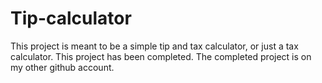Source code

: # Tip-calculator
 This project is meant to be a simple tip and tax calculator, or just a tax calculator.
 This project has been completed. 
 The completed project is on my other github account.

- - - -

All of the material shown above needs to be duplicated exactly. Omit every picture.

Source code

: # Tip-calculator
 This project is meant to be a simple tip and tax calculator, or just a tax calculator.
 This project has been completed. 
 The completed project is on my other github account.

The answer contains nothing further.